With many historic churches dotting the skyline, Charleston is often called the Holy City. People forget that there is a good share of picturesque old churches on the other side of the Ravenel Bridge as well: St. Andrew’s, Christ Church, St. Paul’s, Friendship AME, Mount Pleasant Presbyterian and more. But where was the very first place of worship east of the Cooper? The answer lies in an area the Sewee tribe called Wappetaw, meaning “sweet water.”
In 1696, a ship carrying 52 New Englanders arrived on the shores of Sewee Bay. These immigrants from Ipswich, Massachusetts, were known as dissenters because they did not follow the doctrine of the Church of England. The group was comprised not only of Congregationalists but also of Huguenots, or French Protestants, and Presbyterians. In those days, all of South Carolina was under the Anglican church’s authority. However, dissenters were granted religious tolerance here, a practice that many of the 13 original colonies did not follow. Ironically, several of South Carolina’s early governors were dissenters, one of whom invited the new settlers to the area.
Other Congregationalists had arrived a bit earlier in what is now Summerville and in downtown Charleston, establishing places of worship there. These later arrivals established Wappetaw Independent Congregational Church on what is now 15 Mile Landing Road in Awendaw. The population grew quickly, and an additional Congregationalist meeting house was soon established nearby on the Cainhoy peninsula.
Unlike the affluent planter class who were mostly members of the Anglican Church, these settlers were yeoman families, working the land themselves rather than relying on enslaved laborers. Their enterprises were not on the grand scale of the rice and indigo plantations, but these new members of the community provided important agricultural products to local residents.
They were also enthusiastically invested in the safety and establishment of the colony. When French and Spanish forces threatened Charles Town in 1706, men from Wappetaw’s “country company” of volunteer militia engaged them in battle near Bulls Bay, killing a dozen men and capturing 50 others.

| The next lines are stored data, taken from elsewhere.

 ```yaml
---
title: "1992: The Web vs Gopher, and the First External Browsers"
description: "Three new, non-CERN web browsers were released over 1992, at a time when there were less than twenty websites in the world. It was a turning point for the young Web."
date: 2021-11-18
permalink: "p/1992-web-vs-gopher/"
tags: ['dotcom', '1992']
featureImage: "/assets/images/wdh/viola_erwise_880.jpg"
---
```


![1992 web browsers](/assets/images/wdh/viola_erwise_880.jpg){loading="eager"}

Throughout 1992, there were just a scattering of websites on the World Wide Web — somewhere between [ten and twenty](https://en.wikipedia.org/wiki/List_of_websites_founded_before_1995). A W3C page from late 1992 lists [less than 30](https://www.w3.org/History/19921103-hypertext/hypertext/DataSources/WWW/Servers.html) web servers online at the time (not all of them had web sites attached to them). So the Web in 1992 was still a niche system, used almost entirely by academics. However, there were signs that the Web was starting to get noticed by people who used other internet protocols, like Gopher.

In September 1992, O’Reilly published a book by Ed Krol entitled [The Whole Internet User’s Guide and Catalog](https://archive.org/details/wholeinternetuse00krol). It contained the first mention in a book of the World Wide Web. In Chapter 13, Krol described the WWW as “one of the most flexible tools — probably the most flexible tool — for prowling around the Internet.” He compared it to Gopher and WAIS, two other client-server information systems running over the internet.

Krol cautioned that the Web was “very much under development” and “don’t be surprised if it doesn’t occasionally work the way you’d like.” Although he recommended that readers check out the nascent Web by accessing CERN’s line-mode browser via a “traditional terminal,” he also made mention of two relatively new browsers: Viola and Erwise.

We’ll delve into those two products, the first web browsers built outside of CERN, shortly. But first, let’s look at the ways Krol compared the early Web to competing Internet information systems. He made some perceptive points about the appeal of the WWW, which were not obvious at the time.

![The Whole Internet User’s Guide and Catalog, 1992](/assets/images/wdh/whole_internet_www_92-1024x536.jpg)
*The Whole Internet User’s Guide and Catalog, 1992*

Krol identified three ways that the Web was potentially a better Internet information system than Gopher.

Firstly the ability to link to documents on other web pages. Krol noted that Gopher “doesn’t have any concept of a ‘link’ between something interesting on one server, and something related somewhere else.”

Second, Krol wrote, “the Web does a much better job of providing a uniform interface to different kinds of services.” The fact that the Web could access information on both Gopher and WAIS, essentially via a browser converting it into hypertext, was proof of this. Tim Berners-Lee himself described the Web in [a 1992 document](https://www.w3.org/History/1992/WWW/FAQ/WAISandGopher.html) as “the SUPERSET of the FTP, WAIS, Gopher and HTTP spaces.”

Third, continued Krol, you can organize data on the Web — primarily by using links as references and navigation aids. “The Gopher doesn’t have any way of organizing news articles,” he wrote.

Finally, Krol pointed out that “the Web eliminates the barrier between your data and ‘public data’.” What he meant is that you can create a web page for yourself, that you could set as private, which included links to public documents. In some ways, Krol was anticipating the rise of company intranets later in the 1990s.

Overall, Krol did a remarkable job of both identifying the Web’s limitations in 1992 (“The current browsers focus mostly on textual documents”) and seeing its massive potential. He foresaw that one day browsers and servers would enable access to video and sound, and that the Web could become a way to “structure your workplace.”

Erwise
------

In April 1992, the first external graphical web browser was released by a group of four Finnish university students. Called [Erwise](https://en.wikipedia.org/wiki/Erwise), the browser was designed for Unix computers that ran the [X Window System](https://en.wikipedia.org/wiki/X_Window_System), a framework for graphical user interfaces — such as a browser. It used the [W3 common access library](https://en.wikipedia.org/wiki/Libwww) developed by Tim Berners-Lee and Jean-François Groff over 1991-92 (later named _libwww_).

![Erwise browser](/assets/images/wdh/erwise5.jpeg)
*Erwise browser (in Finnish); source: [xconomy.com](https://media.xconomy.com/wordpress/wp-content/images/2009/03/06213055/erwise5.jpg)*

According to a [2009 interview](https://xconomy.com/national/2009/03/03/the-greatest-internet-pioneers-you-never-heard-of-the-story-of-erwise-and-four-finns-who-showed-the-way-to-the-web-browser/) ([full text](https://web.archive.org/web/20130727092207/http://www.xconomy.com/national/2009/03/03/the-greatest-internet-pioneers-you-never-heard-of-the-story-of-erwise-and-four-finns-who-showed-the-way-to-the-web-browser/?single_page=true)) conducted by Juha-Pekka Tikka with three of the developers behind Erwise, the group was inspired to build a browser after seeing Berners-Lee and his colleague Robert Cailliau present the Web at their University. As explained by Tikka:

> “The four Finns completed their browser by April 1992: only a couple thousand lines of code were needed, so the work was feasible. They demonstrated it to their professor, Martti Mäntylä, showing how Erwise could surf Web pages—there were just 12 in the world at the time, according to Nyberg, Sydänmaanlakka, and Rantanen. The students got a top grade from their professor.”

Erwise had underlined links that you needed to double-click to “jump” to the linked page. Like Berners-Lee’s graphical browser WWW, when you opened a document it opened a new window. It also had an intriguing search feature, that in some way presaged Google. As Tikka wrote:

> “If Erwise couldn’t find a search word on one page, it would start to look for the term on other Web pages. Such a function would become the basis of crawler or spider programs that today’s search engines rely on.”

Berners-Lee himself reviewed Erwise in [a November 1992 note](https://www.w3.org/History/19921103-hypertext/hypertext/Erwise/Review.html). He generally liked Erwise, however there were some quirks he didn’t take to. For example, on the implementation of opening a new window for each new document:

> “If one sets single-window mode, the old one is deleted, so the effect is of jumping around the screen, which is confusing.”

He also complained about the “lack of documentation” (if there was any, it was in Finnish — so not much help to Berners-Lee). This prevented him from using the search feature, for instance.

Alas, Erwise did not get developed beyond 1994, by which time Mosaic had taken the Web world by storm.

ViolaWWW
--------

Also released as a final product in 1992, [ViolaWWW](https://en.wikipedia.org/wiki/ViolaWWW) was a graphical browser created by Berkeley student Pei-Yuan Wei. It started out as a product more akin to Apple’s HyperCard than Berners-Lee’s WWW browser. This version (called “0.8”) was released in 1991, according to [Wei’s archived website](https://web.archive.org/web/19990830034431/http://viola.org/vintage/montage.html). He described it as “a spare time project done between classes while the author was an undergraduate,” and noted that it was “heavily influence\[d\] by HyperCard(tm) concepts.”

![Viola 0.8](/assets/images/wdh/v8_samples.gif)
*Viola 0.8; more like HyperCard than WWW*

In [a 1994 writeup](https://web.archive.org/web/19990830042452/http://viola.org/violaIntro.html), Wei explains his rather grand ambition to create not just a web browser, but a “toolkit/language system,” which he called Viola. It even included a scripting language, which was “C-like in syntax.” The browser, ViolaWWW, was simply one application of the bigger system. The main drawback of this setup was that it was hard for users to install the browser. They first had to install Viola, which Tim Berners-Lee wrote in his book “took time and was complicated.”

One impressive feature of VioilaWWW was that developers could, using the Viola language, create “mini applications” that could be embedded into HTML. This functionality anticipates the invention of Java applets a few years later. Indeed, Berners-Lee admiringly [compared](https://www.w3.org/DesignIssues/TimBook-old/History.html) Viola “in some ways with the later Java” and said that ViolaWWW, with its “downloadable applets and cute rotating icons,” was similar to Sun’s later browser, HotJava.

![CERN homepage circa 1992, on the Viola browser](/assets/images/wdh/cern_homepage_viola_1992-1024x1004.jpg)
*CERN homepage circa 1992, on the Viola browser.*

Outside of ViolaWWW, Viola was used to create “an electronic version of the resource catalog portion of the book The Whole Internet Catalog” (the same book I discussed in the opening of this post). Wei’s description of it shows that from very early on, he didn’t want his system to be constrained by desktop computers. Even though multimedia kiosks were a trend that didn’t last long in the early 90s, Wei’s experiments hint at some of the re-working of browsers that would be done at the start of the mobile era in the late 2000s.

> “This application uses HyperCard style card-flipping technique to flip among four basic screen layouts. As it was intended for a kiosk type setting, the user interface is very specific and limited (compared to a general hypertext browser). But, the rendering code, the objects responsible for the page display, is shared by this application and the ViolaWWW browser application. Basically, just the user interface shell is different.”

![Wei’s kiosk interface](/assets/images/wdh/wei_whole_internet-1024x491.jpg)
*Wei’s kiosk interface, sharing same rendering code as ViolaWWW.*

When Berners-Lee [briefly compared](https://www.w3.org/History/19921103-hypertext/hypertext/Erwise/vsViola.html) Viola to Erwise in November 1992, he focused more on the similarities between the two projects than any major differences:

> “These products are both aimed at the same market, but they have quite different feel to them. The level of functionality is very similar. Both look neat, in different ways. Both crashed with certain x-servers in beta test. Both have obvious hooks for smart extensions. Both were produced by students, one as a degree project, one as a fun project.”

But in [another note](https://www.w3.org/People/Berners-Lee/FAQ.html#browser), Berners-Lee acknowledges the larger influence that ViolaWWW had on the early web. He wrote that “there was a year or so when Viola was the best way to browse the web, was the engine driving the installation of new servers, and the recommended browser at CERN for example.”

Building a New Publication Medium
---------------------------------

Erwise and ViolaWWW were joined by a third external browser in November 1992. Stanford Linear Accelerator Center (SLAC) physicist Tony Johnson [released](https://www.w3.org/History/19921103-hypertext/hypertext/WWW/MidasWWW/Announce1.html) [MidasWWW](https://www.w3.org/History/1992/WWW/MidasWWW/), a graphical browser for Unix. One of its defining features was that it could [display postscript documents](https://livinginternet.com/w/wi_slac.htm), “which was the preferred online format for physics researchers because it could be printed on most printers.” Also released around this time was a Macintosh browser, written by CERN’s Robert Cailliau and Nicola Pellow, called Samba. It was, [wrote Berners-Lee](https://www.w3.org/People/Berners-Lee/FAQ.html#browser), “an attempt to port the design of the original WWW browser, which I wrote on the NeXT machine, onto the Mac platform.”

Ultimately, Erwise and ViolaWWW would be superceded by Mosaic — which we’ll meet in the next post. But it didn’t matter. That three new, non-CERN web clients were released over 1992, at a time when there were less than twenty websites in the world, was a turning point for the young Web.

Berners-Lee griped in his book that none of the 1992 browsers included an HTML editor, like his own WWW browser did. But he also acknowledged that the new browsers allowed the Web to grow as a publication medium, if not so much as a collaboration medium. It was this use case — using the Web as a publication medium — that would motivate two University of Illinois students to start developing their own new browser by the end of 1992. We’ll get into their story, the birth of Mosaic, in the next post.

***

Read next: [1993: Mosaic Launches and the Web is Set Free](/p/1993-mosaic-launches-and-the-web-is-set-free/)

Decades later, during the Revolutionary War, the Wappetaw Church was seized by British troops who used it as a command post. Tradition holds that British Colonel “Bloody Tarleton” burned the structure when his troops positioned there were surrounded by patriot militia. This event was loosely depicted in Mel Gibson’s movie, “The Patriot.” Although the film may have taken liberties with many historical facts, the British did indeed destroy the building, along with all church records. Shortly after the war’s end, church members rebuilt it as a large wooden structure with a double front door and two side doors leading to the upstairs galleries. The Civil War took its toll on that structure over 80 years later, when Union forces tore out the wooden pews and flooring to burn as firewood, rendering the building unusable. The church deteriorated over time and disappeared by 1897. By then, many of its former members had established Mount Pleasant Presbyterian Church in Mount Pleasant’s Old Village and Wappetaw Presbyterian Church in McClellanville.
Today, remnants of the church are nearly gone, but not forgotten. All that remains, most fittingly, is the church’s graveyard nestled on a 1.4-acre lot populated with centuries-old live oak trees.